> **Data**:
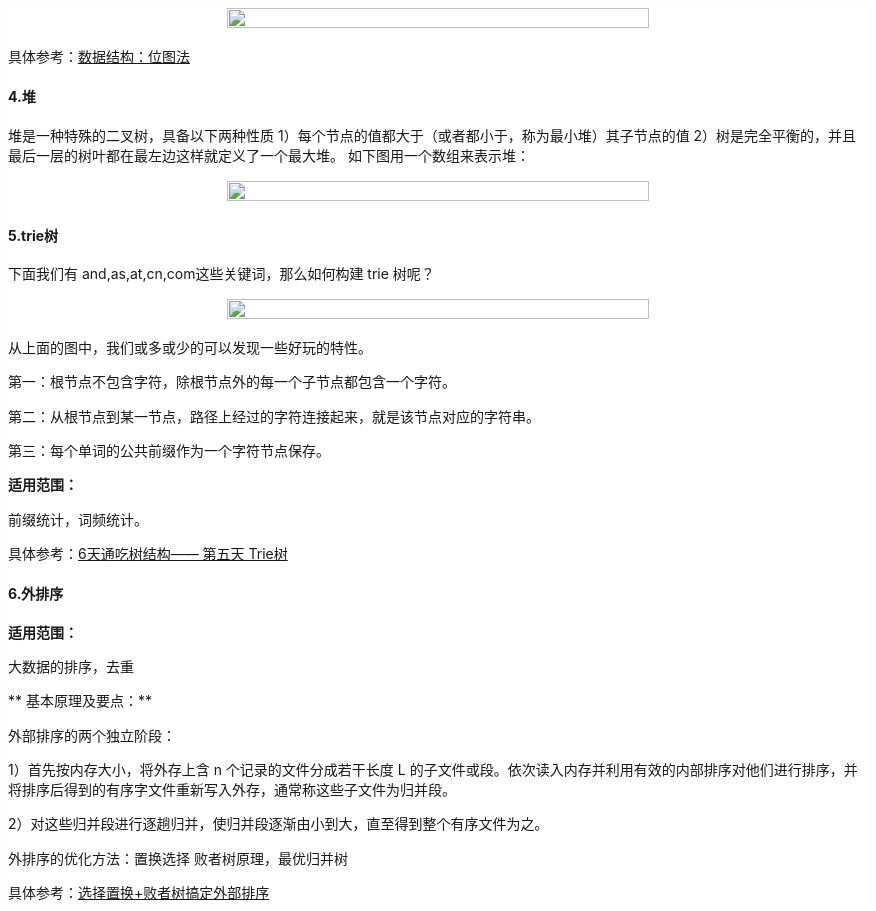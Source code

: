 <p align="center">
    <img width="70%" height="70%" src="http://images.iterate.site/blog/image/180803/8flFK2hfBD.png?imageslim">
</p>

具体参考：[数据结构：位图法](https://link.jianshu.com?t=http://blog.csdn.net/wypblog/article/details/8237956)

#### 4.堆

堆是一种特殊的二叉树，具备以下两种性质
 1）每个节点的值都大于（或者都小于，称为最小堆）其子节点的值
 2）树是完全平衡的，并且最后一层的树叶都在最左边这样就定义了一个最大堆。
 如下图用一个数组来表示堆：

<p align="center">
    <img width="70%" height="70%" src="http://images.iterate.site/blog/image/180803/amBfCLEHbB.png?imageslim">
</p>

#### 5.trie树

下面我们有 and,as,at,cn,com这些关键词，那么如何构建 trie 树呢？

<p align="center">
    <img width="70%" height="70%" src="http://images.iterate.site/blog/image/180803/8H30acmiAD.png?imageslim">
</p>


从上面的图中，我们或多或少的可以发现一些好玩的特性。

第一：根节点不包含字符，除根节点外的每一个子节点都包含一个字符。

第二：从根节点到某一节点，路径上经过的字符连接起来，就是该节点对应的字符串。

第三：每个单词的公共前缀作为一个字符节点保存。

**适用范围：**

前缀统计，词频统计。

具体参考：[6天通吃树结构—— 第五天 Trie树](https://link.jianshu.com?t=http://www.cnblogs.com/huangxincheng/archive/2012/11/25/2788268.html)

#### 6.外排序

**适用范围：**

大数据的排序，去重

** 基本原理及要点：**

外部排序的两个独立阶段：

1）首先按内存大小，将外存上含 n 个记录的文件分成若干长度 L 的子文件或段。依次读入内存并利用有效的内部排序对他们进行排序，并将排序后得到的有序字文件重新写入外存，通常称这些子文件为归并段。

2）对这些归并段进行逐趟归并，使归并段逐渐由小到大，直至得到整个有序文件为之。

外排序的优化方法：置换选择 败者树原理，最优归并树

具体参考：[选择置换+败者树搞定外部排序](https://link.jianshu.com?t=http://www.cnblogs.com/benjamin-t/p/3325401.html)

> **Directions**: Using the records above, copy every line that has the word "cnblogs" in it.

> **Response to this exercise**:
具体参考：[6天通吃树结构—— 第五天 Trie树](https://link.jianshu.com?t=http://www.cnblogs.com/huangxincheng/archive/2012/11/25/2788268.html)
具体参考：[选择置换+败者树搞定外部排序](https://link.jianshu.com?t=http://www.cnblogs.com/benjamin-t/p/3325401.html)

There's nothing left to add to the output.